** TASK PROMPT **
The required output is the exact sequence of lines from the line holding "SetLink sets Link field to given value." to the end of the records, inclusive.

########

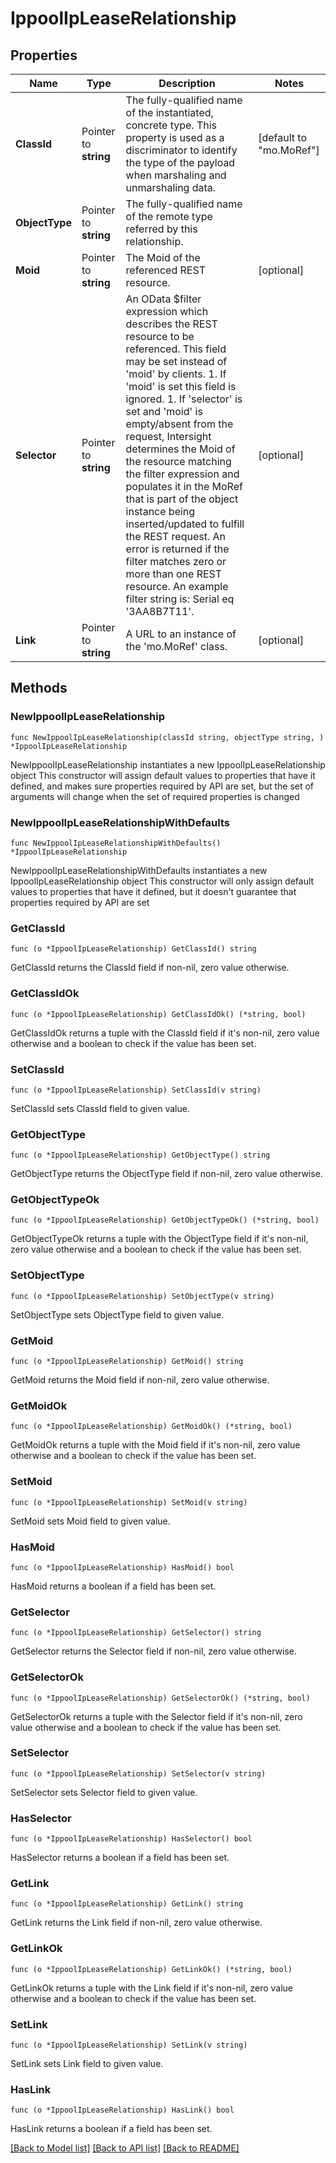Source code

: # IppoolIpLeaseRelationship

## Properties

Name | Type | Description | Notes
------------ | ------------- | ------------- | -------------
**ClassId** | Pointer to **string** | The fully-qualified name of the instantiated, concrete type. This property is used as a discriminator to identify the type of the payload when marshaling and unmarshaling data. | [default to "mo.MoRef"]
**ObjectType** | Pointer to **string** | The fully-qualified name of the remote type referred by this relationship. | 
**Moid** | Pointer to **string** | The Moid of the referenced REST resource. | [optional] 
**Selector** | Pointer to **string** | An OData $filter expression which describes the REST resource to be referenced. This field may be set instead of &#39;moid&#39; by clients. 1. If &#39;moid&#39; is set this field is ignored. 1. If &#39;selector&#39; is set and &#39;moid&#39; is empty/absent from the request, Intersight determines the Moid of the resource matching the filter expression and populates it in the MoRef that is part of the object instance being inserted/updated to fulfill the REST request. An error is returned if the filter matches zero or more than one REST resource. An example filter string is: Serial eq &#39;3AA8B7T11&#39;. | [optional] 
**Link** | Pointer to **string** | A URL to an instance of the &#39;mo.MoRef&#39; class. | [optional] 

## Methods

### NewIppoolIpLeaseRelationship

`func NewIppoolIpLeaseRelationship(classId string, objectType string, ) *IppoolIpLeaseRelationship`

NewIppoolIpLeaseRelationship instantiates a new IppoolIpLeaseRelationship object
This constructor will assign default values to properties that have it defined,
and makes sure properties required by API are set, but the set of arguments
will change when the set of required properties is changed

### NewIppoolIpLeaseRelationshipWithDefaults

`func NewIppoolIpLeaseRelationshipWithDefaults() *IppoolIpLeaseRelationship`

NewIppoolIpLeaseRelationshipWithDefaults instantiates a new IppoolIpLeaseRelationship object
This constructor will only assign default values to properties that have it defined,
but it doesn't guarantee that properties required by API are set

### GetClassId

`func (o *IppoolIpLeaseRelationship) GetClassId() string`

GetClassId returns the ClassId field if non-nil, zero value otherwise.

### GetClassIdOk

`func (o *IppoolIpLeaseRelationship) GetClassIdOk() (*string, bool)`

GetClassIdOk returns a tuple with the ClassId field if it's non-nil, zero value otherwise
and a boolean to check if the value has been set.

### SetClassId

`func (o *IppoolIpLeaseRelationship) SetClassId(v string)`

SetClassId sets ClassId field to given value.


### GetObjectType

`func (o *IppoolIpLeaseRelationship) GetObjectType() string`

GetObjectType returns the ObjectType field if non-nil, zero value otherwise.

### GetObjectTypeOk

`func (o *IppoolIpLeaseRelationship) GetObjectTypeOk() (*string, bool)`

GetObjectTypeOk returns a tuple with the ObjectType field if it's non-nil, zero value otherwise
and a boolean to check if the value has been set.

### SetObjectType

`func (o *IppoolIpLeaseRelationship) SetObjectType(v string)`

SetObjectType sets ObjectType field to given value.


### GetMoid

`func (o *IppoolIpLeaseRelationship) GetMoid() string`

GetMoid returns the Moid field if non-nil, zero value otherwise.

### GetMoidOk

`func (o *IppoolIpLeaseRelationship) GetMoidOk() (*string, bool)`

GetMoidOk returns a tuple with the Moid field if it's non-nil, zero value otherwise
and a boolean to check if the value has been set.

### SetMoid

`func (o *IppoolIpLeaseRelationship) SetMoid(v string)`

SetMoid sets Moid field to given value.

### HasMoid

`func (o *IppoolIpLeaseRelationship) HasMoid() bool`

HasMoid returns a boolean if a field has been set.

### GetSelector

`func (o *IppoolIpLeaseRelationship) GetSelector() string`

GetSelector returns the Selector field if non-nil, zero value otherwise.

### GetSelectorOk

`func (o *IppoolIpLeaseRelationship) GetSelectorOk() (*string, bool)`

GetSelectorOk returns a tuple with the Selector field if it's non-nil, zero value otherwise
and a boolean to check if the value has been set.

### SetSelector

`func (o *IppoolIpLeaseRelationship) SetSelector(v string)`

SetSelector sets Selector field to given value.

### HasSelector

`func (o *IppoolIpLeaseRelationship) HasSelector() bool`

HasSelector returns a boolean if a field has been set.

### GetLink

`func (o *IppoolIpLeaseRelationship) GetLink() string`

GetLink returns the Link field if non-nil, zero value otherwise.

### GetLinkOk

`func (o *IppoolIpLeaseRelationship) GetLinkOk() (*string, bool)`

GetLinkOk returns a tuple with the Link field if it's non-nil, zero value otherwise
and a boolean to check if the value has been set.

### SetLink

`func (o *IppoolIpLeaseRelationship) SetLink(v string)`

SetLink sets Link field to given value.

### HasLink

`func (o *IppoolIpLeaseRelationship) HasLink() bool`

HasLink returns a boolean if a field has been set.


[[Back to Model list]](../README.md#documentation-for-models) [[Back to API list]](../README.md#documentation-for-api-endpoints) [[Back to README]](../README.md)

########

** RESPONSE BOX **
SetLink sets Link field to given value.

### HasLink

`func (o *IppoolIpLeaseRelationship) HasLink() bool`

HasLink returns a boolean if a field has been set.


[[Back to Model list]](../README.md#documentation-for-models) [[Back to API list]](../README.md#documentation-for-api-endpoints) [[Back to README]](../README.md)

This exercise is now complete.